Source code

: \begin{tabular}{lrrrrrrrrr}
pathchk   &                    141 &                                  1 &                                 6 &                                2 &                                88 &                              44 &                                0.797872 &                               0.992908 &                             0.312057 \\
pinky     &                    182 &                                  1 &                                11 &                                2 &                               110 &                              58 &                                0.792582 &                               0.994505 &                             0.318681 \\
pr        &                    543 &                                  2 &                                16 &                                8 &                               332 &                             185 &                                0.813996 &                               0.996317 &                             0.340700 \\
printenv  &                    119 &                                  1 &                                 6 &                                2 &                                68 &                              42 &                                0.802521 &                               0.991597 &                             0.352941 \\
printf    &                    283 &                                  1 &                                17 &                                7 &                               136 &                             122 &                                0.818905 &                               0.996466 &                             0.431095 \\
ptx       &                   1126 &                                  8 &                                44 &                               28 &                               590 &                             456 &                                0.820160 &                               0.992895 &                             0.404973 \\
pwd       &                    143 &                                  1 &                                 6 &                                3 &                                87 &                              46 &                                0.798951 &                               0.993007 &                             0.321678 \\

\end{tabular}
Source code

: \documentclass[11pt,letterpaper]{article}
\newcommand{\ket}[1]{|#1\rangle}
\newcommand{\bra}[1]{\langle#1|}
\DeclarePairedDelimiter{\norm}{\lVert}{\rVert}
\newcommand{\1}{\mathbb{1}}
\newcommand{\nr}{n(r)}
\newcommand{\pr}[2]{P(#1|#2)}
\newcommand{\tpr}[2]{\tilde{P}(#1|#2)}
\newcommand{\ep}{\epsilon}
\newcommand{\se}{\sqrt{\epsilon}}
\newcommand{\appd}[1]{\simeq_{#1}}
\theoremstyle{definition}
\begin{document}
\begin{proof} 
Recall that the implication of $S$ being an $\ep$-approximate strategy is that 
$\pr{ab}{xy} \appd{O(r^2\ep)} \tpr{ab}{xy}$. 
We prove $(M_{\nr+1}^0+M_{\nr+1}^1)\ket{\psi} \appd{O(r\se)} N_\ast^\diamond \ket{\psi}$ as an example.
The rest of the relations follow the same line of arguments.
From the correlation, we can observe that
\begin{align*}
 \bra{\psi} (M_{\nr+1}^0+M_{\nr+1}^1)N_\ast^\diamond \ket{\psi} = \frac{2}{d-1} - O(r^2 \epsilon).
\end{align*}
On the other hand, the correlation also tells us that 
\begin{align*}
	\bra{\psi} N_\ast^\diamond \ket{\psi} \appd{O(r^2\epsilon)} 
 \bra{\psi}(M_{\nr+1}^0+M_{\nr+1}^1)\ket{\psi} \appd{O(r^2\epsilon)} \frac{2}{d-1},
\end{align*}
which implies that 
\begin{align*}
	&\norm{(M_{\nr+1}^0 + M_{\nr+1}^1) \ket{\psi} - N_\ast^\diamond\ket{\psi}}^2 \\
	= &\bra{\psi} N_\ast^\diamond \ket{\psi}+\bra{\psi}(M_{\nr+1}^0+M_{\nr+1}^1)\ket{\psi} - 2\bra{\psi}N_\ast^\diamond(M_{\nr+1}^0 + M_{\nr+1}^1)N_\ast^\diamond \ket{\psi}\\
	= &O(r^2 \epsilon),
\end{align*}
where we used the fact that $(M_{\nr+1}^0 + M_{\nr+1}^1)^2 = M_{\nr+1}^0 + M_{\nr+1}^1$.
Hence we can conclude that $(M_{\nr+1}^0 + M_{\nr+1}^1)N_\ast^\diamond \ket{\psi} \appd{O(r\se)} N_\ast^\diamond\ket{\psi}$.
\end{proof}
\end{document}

▶ [WORK REQUIRED]: Looking at the records above, say how many lines contain the string "that". Give the number and no other words.

▶ [YOUR RESPONSE]: 6